J.O.J. Okezie, who later became Nigeria ’s
minister of Health after the civil war. He seemed reconciled with the
inevitability of his own fatality, except that he did not quite realize the
dimensions it would take. Ironsi’s death was doubtlessly one of the remote
factors that led to the Nigerian civil war. His somber burial in the East
reflect the quiet and seething rage by which he was mourned (here is a video
link to that event: https://www.youtube.com/watch?v=7NpBkpr1tTQ)
Account
of Ironsi’s life has been finely documented in Chuks Iloegbunam’s biography of
the General, Ironside, published by Press Alliance in 1999, and should be
bedside reading for any literate Nigerian and on the reading list of any decent
departments of Political Science, History, and Literature in Nigerian
Universities. But this is sadly not the case because of the revisionist,
anti-intellectual, and limited mission of Nigeria ’s public education,
particularly at the tertiary level.
In any case,
my point is that Mr. Iloegbunam has documented Ironsi’s life so well that I
could hardly say more.
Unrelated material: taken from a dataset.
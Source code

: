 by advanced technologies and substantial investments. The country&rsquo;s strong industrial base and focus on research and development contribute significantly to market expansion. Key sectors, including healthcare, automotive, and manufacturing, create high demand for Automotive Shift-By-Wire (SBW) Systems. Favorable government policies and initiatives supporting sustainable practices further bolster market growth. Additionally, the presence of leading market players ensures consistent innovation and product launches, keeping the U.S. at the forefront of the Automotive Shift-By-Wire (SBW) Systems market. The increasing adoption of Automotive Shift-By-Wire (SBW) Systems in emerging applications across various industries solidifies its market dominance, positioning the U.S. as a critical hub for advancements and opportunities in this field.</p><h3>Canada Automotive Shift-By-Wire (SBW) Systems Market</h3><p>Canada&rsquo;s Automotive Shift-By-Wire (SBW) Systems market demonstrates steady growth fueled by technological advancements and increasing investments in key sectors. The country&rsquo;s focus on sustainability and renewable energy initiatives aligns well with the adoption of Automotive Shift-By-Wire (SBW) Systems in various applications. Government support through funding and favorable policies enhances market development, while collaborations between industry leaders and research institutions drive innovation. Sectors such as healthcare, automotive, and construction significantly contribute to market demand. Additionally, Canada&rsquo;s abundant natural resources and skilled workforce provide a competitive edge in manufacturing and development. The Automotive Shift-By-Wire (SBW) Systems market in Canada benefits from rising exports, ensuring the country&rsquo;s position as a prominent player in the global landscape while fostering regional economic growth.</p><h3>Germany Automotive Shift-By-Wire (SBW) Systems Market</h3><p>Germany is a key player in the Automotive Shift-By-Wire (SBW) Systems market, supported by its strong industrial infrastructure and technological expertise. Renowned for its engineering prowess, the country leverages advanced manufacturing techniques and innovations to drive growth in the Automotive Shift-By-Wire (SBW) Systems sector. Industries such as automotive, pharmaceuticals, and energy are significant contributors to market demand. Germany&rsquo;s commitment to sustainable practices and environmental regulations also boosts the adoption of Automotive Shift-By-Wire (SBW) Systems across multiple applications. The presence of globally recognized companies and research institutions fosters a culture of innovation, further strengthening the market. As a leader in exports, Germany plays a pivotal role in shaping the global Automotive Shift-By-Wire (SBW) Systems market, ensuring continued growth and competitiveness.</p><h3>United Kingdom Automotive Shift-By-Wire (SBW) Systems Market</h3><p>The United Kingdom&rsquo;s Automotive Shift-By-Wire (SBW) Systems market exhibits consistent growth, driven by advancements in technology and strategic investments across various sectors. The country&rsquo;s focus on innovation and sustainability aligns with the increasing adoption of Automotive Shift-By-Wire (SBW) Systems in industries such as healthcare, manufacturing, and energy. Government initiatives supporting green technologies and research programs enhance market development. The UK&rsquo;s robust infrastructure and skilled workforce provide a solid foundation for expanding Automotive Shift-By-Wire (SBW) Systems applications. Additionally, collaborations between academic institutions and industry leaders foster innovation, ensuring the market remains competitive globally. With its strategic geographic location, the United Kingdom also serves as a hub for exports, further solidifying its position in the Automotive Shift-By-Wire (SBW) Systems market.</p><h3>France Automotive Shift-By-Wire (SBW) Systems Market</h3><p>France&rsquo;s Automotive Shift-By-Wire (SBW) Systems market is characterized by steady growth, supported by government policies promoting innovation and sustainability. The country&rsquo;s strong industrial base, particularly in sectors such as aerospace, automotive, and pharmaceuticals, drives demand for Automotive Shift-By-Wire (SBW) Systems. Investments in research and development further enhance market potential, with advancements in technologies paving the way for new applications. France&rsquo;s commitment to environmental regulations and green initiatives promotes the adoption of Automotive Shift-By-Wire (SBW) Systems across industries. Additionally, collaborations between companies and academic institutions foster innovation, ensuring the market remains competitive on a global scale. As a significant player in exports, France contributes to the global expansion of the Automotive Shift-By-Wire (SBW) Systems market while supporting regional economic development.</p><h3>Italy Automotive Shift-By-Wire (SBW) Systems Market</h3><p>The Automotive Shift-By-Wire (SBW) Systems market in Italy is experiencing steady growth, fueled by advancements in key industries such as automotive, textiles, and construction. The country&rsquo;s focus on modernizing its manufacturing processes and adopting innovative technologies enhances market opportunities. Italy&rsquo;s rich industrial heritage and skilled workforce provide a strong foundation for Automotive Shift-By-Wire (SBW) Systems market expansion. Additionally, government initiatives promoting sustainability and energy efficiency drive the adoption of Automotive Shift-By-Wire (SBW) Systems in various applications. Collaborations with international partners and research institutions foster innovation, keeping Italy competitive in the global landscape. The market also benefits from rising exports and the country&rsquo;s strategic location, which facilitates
General Ironsi was a man of great historical
accomplishments, whose standing in Nigerian history in which he recorded many
firsts – first Nigerian Commander of an International Military force; first
Nigerian General of the Legion, First Nigerian General Officer and Supreme
Commander of the Army, and first Nigerian Military Head of state – stands so
tall that every other who came after him pales beside him.
*Obi
Nwakanma, a poet, scholar and newspaper columnist, is a US-based university teacher.